**The problem:**
Every line below from the one with "### 9. Gallery" through the one with "Being a student" should be retyped exactly, both ends included; no other lines and no pictures.

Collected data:
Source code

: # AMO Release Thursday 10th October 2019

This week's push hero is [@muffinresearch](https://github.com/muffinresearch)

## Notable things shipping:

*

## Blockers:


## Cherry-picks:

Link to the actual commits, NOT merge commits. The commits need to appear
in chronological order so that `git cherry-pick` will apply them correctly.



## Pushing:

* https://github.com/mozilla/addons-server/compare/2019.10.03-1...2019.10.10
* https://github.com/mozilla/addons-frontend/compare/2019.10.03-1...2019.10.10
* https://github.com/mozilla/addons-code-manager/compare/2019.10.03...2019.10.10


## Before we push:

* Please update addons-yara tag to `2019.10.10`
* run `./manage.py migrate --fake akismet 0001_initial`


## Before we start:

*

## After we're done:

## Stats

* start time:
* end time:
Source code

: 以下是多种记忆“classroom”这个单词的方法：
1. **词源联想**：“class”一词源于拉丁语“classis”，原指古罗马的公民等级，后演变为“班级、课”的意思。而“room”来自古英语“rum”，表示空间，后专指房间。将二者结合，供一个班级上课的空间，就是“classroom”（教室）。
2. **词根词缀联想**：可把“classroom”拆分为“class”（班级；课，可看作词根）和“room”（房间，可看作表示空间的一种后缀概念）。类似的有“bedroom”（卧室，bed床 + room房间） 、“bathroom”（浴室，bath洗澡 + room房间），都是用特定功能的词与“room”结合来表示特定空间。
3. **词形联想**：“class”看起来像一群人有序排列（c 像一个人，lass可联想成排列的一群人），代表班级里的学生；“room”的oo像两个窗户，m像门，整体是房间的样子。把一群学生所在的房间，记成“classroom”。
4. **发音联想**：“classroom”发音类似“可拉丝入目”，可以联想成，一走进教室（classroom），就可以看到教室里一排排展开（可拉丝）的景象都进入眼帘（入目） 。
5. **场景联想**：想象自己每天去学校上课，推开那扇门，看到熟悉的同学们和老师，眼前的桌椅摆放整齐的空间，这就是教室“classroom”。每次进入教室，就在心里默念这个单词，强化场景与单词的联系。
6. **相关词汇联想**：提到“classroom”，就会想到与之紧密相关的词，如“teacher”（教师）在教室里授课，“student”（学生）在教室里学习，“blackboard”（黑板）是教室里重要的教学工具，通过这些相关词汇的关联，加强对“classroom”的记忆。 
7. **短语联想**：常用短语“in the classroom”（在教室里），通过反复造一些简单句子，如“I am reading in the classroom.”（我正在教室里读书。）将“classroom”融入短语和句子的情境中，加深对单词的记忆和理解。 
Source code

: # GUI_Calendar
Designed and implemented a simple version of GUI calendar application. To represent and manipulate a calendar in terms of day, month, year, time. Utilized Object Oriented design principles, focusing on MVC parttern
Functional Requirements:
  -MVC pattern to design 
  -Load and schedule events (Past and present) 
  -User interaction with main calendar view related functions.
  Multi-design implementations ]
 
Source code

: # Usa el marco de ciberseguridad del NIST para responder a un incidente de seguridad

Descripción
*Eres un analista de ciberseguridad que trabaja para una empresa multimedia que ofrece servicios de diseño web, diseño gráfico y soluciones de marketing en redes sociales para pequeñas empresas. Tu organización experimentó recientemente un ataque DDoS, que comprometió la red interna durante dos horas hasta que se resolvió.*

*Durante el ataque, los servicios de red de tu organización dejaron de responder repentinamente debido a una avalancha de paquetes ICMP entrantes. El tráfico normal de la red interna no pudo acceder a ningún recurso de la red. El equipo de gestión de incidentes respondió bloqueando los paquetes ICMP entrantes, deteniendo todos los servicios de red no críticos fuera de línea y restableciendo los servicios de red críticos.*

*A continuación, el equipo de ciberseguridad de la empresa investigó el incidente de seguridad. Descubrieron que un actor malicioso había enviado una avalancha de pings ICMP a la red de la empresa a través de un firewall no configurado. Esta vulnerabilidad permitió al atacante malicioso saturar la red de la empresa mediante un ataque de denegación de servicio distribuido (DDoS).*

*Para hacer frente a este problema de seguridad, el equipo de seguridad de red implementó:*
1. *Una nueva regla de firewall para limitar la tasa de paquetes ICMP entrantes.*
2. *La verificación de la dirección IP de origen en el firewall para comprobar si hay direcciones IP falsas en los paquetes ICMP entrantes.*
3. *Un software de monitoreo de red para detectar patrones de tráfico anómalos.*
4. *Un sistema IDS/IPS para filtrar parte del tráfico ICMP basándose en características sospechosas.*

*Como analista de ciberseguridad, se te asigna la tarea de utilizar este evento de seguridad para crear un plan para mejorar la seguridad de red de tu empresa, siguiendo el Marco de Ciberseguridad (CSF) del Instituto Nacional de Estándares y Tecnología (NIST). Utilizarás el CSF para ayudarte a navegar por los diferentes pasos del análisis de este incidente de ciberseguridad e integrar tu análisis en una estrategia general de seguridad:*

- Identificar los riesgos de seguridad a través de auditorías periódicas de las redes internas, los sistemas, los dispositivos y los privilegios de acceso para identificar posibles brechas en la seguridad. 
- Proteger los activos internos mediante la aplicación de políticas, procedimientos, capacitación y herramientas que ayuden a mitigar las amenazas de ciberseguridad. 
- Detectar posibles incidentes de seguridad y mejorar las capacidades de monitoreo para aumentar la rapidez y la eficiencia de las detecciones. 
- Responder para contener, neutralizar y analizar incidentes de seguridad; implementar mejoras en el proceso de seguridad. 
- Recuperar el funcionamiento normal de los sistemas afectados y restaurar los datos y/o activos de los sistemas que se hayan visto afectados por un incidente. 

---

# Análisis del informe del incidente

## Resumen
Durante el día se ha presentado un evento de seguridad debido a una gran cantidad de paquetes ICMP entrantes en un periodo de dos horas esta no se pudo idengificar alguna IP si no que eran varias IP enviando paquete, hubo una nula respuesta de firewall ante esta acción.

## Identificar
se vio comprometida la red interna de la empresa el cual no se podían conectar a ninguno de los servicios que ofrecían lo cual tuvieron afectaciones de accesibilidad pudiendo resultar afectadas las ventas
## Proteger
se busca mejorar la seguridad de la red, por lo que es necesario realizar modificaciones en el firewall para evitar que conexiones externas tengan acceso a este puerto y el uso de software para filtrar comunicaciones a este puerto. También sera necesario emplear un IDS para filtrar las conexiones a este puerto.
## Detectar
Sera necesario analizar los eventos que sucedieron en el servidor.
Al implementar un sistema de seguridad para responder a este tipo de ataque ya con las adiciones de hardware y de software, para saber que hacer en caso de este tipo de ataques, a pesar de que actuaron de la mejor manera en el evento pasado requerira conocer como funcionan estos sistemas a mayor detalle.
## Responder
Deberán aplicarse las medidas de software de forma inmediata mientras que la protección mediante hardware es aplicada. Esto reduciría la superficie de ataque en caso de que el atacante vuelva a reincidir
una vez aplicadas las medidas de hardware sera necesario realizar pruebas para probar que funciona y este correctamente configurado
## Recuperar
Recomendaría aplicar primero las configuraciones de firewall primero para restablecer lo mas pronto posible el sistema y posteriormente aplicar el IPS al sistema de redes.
==
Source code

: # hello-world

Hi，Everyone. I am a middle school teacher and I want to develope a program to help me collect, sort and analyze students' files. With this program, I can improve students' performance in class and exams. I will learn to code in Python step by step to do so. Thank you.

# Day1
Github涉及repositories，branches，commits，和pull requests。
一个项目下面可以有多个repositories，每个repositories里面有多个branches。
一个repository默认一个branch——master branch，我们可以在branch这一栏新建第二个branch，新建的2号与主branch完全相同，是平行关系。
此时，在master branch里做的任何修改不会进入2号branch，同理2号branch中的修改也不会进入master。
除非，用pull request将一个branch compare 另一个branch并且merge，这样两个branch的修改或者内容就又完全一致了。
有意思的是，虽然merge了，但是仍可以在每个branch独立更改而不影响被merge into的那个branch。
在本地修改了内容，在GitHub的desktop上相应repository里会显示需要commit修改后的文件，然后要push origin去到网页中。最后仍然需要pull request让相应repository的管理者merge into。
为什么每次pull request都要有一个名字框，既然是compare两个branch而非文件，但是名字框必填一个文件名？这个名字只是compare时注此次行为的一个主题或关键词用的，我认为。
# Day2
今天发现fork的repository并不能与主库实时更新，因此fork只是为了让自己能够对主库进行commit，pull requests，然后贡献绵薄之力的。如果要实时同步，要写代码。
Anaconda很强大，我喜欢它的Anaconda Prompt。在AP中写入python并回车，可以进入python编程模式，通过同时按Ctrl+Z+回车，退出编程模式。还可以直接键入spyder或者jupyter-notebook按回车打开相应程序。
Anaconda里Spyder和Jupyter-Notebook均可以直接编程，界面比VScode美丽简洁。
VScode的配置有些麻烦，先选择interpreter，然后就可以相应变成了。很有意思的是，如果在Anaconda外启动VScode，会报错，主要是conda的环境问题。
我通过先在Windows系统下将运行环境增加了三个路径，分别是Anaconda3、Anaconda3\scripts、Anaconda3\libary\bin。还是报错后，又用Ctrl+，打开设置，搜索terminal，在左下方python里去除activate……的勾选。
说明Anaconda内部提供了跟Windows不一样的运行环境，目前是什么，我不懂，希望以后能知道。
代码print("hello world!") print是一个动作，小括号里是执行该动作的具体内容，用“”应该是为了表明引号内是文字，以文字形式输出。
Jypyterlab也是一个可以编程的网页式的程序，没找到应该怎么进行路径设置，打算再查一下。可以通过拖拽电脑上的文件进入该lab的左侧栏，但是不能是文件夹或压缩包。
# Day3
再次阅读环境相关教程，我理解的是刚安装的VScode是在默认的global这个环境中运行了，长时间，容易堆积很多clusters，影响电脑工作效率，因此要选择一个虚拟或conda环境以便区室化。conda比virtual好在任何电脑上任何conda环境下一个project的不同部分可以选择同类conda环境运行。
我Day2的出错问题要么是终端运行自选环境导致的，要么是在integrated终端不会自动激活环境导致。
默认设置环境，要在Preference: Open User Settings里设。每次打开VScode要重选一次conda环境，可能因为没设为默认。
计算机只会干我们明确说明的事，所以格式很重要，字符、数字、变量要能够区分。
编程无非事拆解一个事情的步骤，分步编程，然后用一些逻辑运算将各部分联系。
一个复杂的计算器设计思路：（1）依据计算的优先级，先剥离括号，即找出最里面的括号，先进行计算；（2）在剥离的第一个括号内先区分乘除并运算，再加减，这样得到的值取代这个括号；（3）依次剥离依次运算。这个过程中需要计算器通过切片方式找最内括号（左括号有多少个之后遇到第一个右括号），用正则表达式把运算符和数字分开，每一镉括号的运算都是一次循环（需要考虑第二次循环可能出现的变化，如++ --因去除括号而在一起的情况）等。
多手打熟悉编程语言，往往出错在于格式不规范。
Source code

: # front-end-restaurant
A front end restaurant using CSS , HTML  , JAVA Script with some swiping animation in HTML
* * *
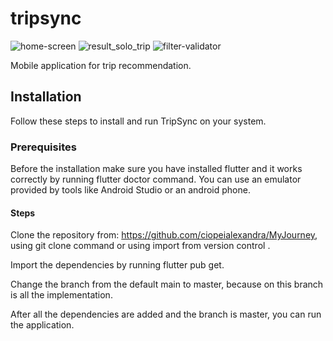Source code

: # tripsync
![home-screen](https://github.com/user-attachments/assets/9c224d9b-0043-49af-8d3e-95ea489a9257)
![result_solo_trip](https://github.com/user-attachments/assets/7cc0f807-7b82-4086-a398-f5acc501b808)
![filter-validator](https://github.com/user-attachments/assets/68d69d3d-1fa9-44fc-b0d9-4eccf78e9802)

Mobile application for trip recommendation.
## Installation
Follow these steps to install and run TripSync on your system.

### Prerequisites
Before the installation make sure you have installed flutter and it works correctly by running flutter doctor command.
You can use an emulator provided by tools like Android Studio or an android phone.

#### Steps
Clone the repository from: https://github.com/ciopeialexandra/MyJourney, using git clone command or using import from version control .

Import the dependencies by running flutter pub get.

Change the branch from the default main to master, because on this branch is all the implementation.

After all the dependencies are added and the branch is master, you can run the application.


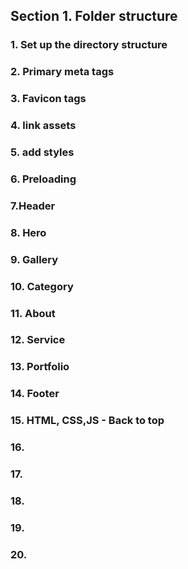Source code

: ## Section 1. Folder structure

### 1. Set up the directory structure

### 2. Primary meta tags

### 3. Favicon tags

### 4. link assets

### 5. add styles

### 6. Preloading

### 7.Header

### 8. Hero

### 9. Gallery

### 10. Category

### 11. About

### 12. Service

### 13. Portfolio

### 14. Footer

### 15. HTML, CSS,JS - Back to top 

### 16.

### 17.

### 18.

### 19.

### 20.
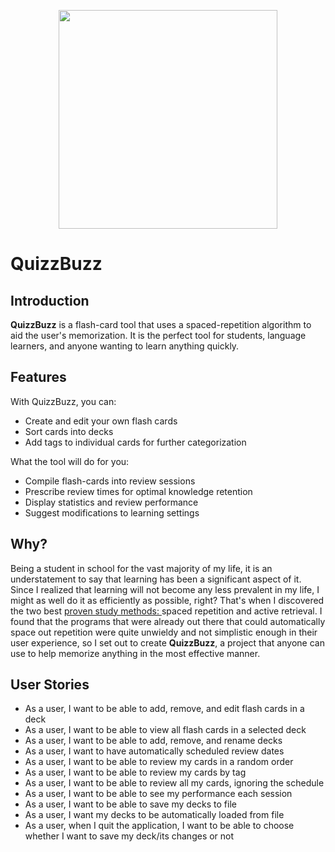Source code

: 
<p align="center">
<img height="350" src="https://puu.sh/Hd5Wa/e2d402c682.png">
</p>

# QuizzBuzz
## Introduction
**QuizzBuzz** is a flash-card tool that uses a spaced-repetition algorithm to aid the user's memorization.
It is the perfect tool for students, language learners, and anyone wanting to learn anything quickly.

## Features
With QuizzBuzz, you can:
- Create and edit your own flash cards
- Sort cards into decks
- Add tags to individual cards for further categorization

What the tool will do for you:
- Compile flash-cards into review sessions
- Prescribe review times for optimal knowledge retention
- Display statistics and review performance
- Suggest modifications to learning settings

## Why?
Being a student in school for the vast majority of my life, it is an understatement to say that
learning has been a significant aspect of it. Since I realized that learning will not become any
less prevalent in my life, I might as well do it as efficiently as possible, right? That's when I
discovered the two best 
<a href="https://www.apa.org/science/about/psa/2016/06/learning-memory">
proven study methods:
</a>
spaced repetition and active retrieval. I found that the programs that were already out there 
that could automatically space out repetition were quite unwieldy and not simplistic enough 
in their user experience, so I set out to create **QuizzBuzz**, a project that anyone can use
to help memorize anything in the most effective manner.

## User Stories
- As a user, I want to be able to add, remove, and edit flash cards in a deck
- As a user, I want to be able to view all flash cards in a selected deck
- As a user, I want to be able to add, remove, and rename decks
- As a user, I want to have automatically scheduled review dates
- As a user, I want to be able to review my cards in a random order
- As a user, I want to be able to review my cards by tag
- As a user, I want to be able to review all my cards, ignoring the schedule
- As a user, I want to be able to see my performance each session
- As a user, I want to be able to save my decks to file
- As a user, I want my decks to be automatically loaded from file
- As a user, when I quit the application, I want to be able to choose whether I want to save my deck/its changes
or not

**Solution:**
### 9. Gallery

### 10. Category

### 11. About

### 12. Service

### 13. Portfolio

### 14. Footer

### 15. HTML, CSS,JS - Back to top 

### 16.

### 17.

### 18.

### 19.

### 20.
Source code

: 
<p align="center">
<img height="350" src="https://puu.sh/Hd5Wa/e2d402c682.png">
</p>

# QuizzBuzz
## Introduction
**QuizzBuzz** is a flash-card tool that uses a spaced-repetition algorithm to aid the user's memorization.
It is the perfect tool for students, language learners, and anyone wanting to learn anything quickly.

## Features
With QuizzBuzz, you can:
- Create and edit your own flash cards
- Sort cards into decks
- Add tags to individual cards for further categorization

What the tool will do for you:
- Compile flash-cards into review sessions
- Prescribe review times for optimal knowledge retention
- Display statistics and review performance
- Suggest modifications to learning settings

## Why?
Being a student in school for the vast majority of my life, it is an understatement to say that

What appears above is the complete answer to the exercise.